This section creates the first program that will run on the AIE-array. As shown in the figure on the right, we will have to create both binaries for the AIE-array (device) and CPU (host) parts. For the AIE-array, a structural description and kernel code is compiled into the AIE-array binaries: an XCLBIN file ("final.xclbin") and an instruction sequence ("insts.bin"). The host code ("test.exe") loads these AIE-array binaries and contains the test functionality.
For the AIE-array structural description we will combine what you learned in section-1 for defining a basic structural design in Python with the data movement part from section-2.
For the AIE kernel code, we will start with non-vectorized code that will run on the scalar processor part of an AIE. Section-4 will introduce how to vectorize a compute kernel to harvest the compute density of the AIE.

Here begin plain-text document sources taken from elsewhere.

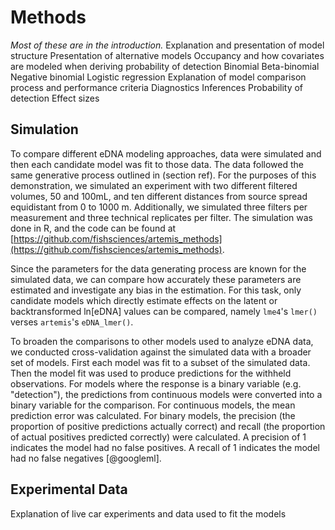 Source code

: # Methods

*Most of these are in the introduction.* 
Explanation and presentation of model structure
Presentation of alternative models
Occupancy and how covariates are modeled when deriving probability of detection
Binomial
Beta-binomial
Negative binomial
Logistic regression
Explanation of model comparison process and performance criteria
Diagnostics
Inferences
Probability of detection
Effect sizes

## Simulation 

To compare different eDNA modeling approaches, data were simulated and
then each candidate model was fit to those data. The data followed the
same generative process outlined in (section ref). For the purposes of
this demonstration, we simulated an experiment with two different
filtered volumes, 50 and 100mL, and ten different distances from
source spread equidistant from 0 to 1000 m. Additionally, we simulated
three filters per measurement and three technical replicates per
filter. The simulation was done in R, and the code can be found at
[https://github.com/fishsciences/artemis_methods](https://github.com/fishsciences/artemis_methods).

Since the parameters for the data generating process are known for the
simulated data, we can compare how accurately these parameters are
estimated and investigate any bias in the estimation. For this task,
only candidate models which directly estimate effects on the latent or
backtransformed ln[eDNA] values can be compared, namely `lme4`'s
`lmer()` verses `artemis`'s `eDNA_lmer()`.

To broaden the comparisons to other models used to analyze eDNA data,
we conducted cross-validation against the simulated data with a
broader set of models.  First each model was fit to a subset of the
simulated data. Then the model fit was used to produce predictions for
the withheld observations. For models where the response is a binary
variable (e.g. "detection"), the predictions from continuous models
were converted into a binary variable for the comparison. For
continuous models, the mean prediction error was calculated. For
binary models, the precision (the proportion of positive predictions
actually correct) and recall (the proportion of actual positives
predicted correctly) were calculated. A precision of 1 indicates the
model had no false positives. A recall of 1 indicates the model had no
false negatives [@googleml].


## Experimental Data

Explanation of live car experiments and data used to fit the models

The host code can be written in either C++ (as shown in the figure) or in Python. We will also introduce some convenience utility libraries for typical test functionality and to simplify context and buffer creation when the Xilinx RunTime (XRT) is used, for instance in the AMD XDNA Driver for Ryzen™ AI devices.
Throughout this section, a vector scalar multiplication (c = a * factor) will be used as an example. Vector scalar multiplication takes an input vector a and computes the output vector c by multiplying each element of a with a factor. In this example, the total vector size is set to 4096 (32b) that will processed in chunks of 1024.
This design is also available in the programming_examples of this repository. We will first introduce the AIE-array structural description, review the kernel code and then introduce the host code. Finally we will show how to run the design on Ryzen™ AI enabled hardware.
The aie2.py AIE-array structural description (see section-1) deploys both a compute core (green) for the multiplication and a shimDMA (purple) for data movement of both input vector a and output vector c residing in external memory.
The compute core will run an external function: a kernel written in C++ that will be linked into the design as pre-compiled kernel (more details below). To get our initial design running on the AIE-array, we will run a generic version of the vector scalar multiply design here in this directory that is run on the scalar processor of the AIE. This local version will use int32_t datatype instead of the default int16_tfor the programming_examples version.
tensor_size = 4096
tile_size = tensor_size // 4
# Define tensor types
tensor_ty = np.ndarray[(tensor_size,), np.dtype[np.int32]]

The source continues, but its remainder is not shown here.